### Task details
Look below for the line containing "lysoPC.a.C18.0_T2 | numeric | dataDesc |" and the line containing "PC.aa.C28.1_T2 | numeric | dataDesc |"; repeat exactly those two lines and all lines between them, and nothing else.
· · · ·
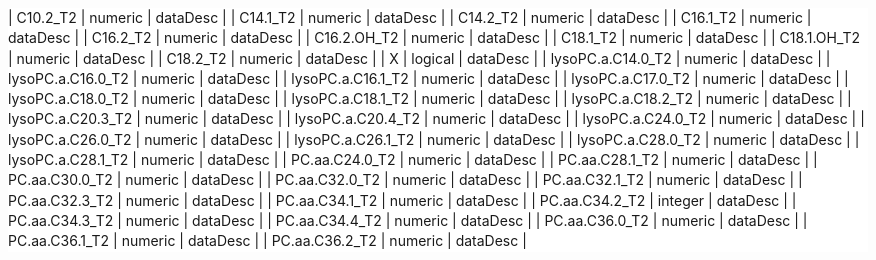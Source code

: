 | C10.2_T2 | numeric | dataDesc |
| C14.1_T2 | numeric | dataDesc |
| C14.2_T2 | numeric | dataDesc |
| C16.1_T2 | numeric | dataDesc |
| C16.2_T2 | numeric | dataDesc |
| C16.2.OH_T2 | numeric | dataDesc |
| C18.1_T2 | numeric | dataDesc |
| C18.1.OH_T2 | numeric | dataDesc |
| C18.2_T2 | numeric | dataDesc |
| X | logical | dataDesc |
| lysoPC.a.C14.0_T2 | numeric | dataDesc |
| lysoPC.a.C16.0_T2 | numeric | dataDesc |
| lysoPC.a.C16.1_T2 | numeric | dataDesc |
| lysoPC.a.C17.0_T2 | numeric | dataDesc |
| lysoPC.a.C18.0_T2 | numeric | dataDesc |
| lysoPC.a.C18.1_T2 | numeric | dataDesc |
| lysoPC.a.C18.2_T2 | numeric | dataDesc |
| lysoPC.a.C20.3_T2 | numeric | dataDesc |
| lysoPC.a.C20.4_T2 | numeric | dataDesc |
| lysoPC.a.C24.0_T2 | numeric | dataDesc |
| lysoPC.a.C26.0_T2 | numeric | dataDesc |
| lysoPC.a.C26.1_T2 | numeric | dataDesc |
| lysoPC.a.C28.0_T2 | numeric | dataDesc |
| lysoPC.a.C28.1_T2 | numeric | dataDesc |
| PC.aa.C24.0_T2 | numeric | dataDesc |
| PC.aa.C28.1_T2 | numeric | dataDesc |
| PC.aa.C30.0_T2 | numeric | dataDesc |
| PC.aa.C32.0_T2 | numeric | dataDesc |
| PC.aa.C32.1_T2 | numeric | dataDesc |
| PC.aa.C32.3_T2 | numeric | dataDesc |
| PC.aa.C34.1_T2 | numeric | dataDesc |
| PC.aa.C34.2_T2 | integer | dataDesc |
| PC.aa.C34.3_T2 | numeric | dataDesc |
| PC.aa.C34.4_T2 | numeric | dataDesc |
| PC.aa.C36.0_T2 | numeric | dataDesc |
| PC.aa.C36.1_T2 | numeric | dataDesc |
| PC.aa.C36.2_T2 | numeric | dataDesc |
· · · ·
### Expected output
| lysoPC.a.C18.0_T2 | numeric | dataDesc |
| lysoPC.a.C18.1_T2 | numeric | dataDesc |
| lysoPC.a.C18.2_T2 | numeric | dataDesc |
| lysoPC.a.C20.3_T2 | numeric | dataDesc |
| lysoPC.a.C20.4_T2 | numeric | dataDesc |
| lysoPC.a.C24.0_T2 | numeric | dataDesc |
| lysoPC.a.C26.0_T2 | numeric | dataDesc |
| lysoPC.a.C26.1_T2 | numeric | dataDesc |
| lysoPC.a.C28.0_T2 | numeric | dataDesc |
| lysoPC.a.C28.1_T2 | numeric | dataDesc |
| PC.aa.C24.0_T2 | numeric | dataDesc |
| PC.aa.C28.1_T2 | numeric | dataDesc |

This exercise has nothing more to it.